Work required ->
Below are the entries to retype; reproduce each one exactly.

[Collected data]
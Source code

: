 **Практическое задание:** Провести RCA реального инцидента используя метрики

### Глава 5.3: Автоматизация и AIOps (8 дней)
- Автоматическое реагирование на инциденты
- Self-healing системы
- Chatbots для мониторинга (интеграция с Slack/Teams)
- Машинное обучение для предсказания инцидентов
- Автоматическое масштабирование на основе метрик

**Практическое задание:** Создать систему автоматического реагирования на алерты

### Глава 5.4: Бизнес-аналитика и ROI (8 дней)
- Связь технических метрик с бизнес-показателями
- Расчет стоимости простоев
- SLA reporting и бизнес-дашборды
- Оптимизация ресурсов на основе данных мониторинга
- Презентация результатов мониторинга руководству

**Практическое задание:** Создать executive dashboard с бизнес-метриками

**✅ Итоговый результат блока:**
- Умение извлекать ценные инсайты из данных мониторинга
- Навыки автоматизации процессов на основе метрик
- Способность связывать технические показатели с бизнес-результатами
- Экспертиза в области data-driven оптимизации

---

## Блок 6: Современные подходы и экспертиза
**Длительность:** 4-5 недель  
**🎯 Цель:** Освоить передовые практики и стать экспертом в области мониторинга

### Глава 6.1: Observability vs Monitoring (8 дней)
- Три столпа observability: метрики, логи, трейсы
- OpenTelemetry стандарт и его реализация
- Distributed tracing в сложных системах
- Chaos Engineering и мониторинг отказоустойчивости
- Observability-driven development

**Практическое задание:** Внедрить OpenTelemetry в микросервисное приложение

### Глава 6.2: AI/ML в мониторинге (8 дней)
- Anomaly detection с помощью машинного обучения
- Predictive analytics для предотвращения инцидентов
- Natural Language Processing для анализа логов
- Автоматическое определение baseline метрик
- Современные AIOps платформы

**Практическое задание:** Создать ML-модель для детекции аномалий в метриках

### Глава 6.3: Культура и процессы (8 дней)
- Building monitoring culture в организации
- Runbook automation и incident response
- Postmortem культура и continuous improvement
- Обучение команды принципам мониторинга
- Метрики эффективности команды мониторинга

Solution to this problem ->
Source code

: **Практическое задание:** Провести RCA реального инцидента используя метрики

### Глава 5.3: Автоматизация и AIOps (8 дней)
- Автоматическое реагирование на инциденты
- Self-healing системы
- Chatbots для мониторинга (интеграция с Slack/Teams)
- Машинное обучение для предсказания инцидентов
- Автоматическое масштабирование на основе метрик

**Практическое задание:** Создать систему автоматического реагирования на алерты

### Глава 5.4: Бизнес-аналитика и ROI (8 дней)
- Связь технических метрик с бизнес-показателями
- Расчет стоимости простоев
- SLA reporting и бизнес-дашборды
- Оптимизация ресурсов на основе данных мониторинга
- Презентация результатов мониторинга руководству

**Практическое задание:** Создать executive dashboard с бизнес-метриками

**✅ Итоговый результат блока:**
- Умение извлекать ценные инсайты из данных мониторинга
- Навыки автоматизации процессов на основе метрик
- Способность связывать технические показатели с бизнес-результатами
- Экспертиза в области data-driven оптимизации

---

## Блок 6: Современные подходы и экспертиза
**Длительность:** 4-5 недель  
**🎯 Цель:** Освоить передовые практики и стать экспертом в области мониторинга

### Глава 6.1: Observability vs Monitoring (8 дней)
- Три столпа observability: метрики, логи, трейсы
- OpenTelemetry стандарт и его реализация
- Distributed tracing в сложных системах
- Chaos Engineering и мониторинг отказоустойчивости
- Observability-driven development

**Практическое задание:** Внедрить OpenTelemetry в микросервисное приложение

### Глава 6.2: AI/ML в мониторинге (8 дней)
- Anomaly detection с помощью машинного обучения
- Predictive analytics для предотвращения инцидентов
- Natural Language Processing для анализа логов
- Автоматическое определение baseline метрик
- Современные AIOps платформы

**Практическое задание:** Создать ML-модель для детекции аномалий в метриках

### Глава 6.3: Культура и процессы (8 дней)
- Building monitoring culture в организации
- Runbook automation и incident response
- Postmortem культура и continuous improvement
- Обучение команды принципам мониторинга
- Метрики эффективности команды мониторинга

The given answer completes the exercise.